Segment Start: DATA TO EXAMINE

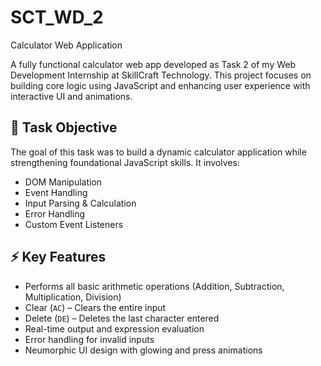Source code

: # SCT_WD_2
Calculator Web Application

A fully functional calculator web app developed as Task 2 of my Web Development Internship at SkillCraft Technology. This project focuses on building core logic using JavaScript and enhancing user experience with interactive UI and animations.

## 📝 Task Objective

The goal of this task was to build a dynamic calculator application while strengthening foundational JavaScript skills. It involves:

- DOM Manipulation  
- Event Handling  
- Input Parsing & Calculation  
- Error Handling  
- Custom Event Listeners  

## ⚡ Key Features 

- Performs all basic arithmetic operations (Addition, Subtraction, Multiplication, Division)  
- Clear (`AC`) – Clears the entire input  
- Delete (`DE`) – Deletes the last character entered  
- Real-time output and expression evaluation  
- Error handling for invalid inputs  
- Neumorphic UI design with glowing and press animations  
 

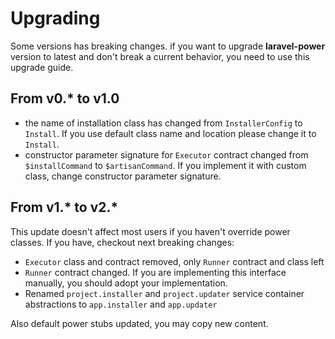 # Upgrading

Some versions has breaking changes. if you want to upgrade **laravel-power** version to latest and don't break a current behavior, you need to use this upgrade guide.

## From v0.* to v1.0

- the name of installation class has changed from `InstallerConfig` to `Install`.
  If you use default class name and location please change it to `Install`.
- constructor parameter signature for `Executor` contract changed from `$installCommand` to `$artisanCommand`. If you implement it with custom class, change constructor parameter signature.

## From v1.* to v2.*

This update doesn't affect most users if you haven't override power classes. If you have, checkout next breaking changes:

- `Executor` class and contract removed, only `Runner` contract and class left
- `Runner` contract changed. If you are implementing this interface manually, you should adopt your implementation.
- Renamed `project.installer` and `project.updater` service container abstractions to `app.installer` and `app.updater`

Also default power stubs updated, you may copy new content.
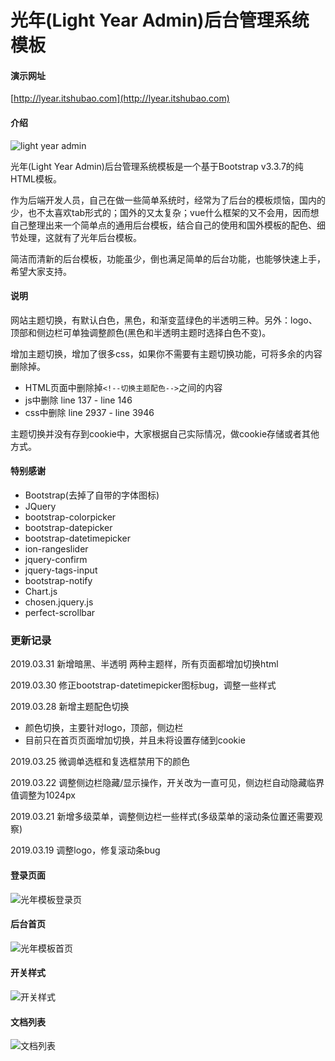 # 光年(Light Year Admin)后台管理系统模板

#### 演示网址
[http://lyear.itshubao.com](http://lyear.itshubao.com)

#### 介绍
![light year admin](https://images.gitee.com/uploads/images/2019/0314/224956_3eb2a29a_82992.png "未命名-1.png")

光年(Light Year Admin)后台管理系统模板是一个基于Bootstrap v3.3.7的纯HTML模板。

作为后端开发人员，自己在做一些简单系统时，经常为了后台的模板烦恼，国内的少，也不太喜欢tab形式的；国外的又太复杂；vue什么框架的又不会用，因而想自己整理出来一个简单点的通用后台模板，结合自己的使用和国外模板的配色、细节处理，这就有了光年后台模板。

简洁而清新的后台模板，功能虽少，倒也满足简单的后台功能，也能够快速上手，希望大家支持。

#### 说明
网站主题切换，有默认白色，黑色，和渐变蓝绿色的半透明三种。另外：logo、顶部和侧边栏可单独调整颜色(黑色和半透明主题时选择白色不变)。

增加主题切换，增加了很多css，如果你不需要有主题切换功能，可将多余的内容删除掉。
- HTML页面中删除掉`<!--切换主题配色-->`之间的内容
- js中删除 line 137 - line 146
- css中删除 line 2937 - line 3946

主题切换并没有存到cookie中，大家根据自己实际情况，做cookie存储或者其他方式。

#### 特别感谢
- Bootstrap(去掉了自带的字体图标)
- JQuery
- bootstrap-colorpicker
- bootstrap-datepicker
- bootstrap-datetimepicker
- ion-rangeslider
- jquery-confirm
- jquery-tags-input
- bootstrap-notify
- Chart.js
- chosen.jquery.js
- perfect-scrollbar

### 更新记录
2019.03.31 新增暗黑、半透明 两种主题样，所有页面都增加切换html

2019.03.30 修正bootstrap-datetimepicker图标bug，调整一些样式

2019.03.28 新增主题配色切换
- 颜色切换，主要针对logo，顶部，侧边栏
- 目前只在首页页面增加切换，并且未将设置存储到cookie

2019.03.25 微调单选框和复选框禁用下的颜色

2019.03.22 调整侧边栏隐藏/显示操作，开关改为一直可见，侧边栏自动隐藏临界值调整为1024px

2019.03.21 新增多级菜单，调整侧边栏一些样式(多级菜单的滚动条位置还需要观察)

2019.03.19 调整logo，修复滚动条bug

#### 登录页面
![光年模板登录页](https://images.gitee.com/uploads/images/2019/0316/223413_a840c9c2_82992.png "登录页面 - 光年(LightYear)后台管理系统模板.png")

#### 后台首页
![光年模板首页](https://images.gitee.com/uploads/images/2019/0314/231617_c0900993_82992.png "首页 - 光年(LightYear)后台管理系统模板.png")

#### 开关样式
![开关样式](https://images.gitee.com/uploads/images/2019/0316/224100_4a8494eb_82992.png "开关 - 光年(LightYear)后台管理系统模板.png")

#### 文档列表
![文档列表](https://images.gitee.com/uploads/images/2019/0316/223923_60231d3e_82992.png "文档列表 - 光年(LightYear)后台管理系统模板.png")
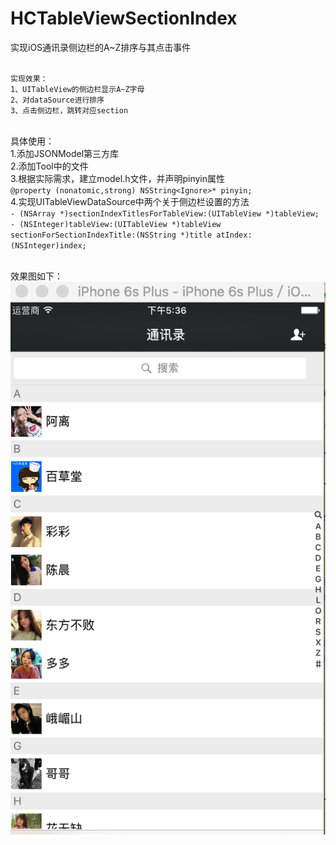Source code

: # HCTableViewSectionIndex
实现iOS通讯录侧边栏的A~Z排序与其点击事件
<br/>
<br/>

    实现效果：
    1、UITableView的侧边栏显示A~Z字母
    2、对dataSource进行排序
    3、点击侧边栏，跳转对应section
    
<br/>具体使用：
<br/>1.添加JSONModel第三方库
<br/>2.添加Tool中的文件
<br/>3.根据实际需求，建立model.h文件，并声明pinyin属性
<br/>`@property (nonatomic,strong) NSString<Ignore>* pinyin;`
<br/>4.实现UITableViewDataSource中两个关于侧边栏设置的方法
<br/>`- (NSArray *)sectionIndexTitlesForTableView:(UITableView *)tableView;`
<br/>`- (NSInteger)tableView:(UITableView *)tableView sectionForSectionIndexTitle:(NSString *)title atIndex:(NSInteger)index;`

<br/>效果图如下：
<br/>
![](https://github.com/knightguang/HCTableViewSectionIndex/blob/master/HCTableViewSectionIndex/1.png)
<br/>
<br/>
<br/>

Segment End: DATA TO EXAMINE

● **EXERCISE REQUIREMENTS**:
Above are the records. Copy only the lines from the one with "# 光年(Light Year Admin)后台管理系统模板" through the one with "3、点击侧边栏，跳转对应section", exactly, with no pictures.

● **EXERCISE OUTPUT**:
 # 光年(Light Year Admin)后台管理系统模板

#### 演示网址
[http://lyear.itshubao.com](http://lyear.itshubao.com)

#### 介绍
![light year admin](https://images.gitee.com/uploads/images/2019/0314/224956_3eb2a29a_82992.png "未命名-1.png")

光年(Light Year Admin)后台管理系统模板是一个基于Bootstrap v3.3.7的纯HTML模板。

作为后端开发人员，自己在做一些简单系统时，经常为了后台的模板烦恼，国内的少，也不太喜欢tab形式的；国外的又太复杂；vue什么框架的又不会用，因而想自己整理出来一个简单点的通用后台模板，结合自己的使用和国外模板的配色、细节处理，这就有了光年后台模板。

简洁而清新的后台模板，功能虽少，倒也满足简单的后台功能，也能够快速上手，希望大家支持。

#### 说明
网站主题切换，有默认白色，黑色，和渐变蓝绿色的半透明三种。另外：logo、顶部和侧边栏可单独调整颜色(黑色和半透明主题时选择白色不变)。

增加主题切换，增加了很多css，如果你不需要有主题切换功能，可将多余的内容删除掉。
- HTML页面中删除掉`<!--切换主题配色-->`之间的内容
- js中删除 line 137 - line 146
- css中删除 line 2937 - line 3946

主题切换并没有存到cookie中，大家根据自己实际情况，做cookie存储或者其他方式。

#### 特别感谢
- Bootstrap(去掉了自带的字体图标)
- JQuery
- bootstrap-colorpicker
- bootstrap-datepicker
- bootstrap-datetimepicker
- ion-rangeslider
- jquery-confirm
- jquery-tags-input
- bootstrap-notify
- Chart.js
- chosen.jquery.js
- perfect-scrollbar

### 更新记录
2019.03.31 新增暗黑、半透明 两种主题样，所有页面都增加切换html

2019.03.30 修正bootstrap-datetimepicker图标bug，调整一些样式

2019.03.28 新增主题配色切换
- 颜色切换，主要针对logo，顶部，侧边栏
- 目前只在首页页面增加切换，并且未将设置存储到cookie

2019.03.25 微调单选框和复选框禁用下的颜色

2019.03.22 调整侧边栏隐藏/显示操作，开关改为一直可见，侧边栏自动隐藏临界值调整为1024px

2019.03.21 新增多级菜单，调整侧边栏一些样式(多级菜单的滚动条位置还需要观察)

2019.03.19 调整logo，修复滚动条bug

#### 登录页面
![光年模板登录页](https://images.gitee.com/uploads/images/2019/0316/223413_a840c9c2_82992.png "登录页面 - 光年(LightYear)后台管理系统模板.png")

#### 后台首页
![光年模板首页](https://images.gitee.com/uploads/images/2019/0314/231617_c0900993_82992.png "首页 - 光年(LightYear)后台管理系统模板.png")

#### 开关样式
![开关样式](https://images.gitee.com/uploads/images/2019/0316/224100_4a8494eb_82992.png "开关 - 光年(LightYear)后台管理系统模板.png")

#### 文档列表
![文档列表](https://images.gitee.com/uploads/images/2019/0316/223923_60231d3e_82992.png "文档列表 - 光年(LightYear)后台管理系统模板.png")
Source code

: # HCTableViewSectionIndex
实现iOS通讯录侧边栏的A~Z排序与其点击事件
<br/>
<br/>

    实现效果：
    1、UITableView的侧边栏显示A~Z字母
    2、对dataSource进行排序
    3、点击侧边栏，跳转对应section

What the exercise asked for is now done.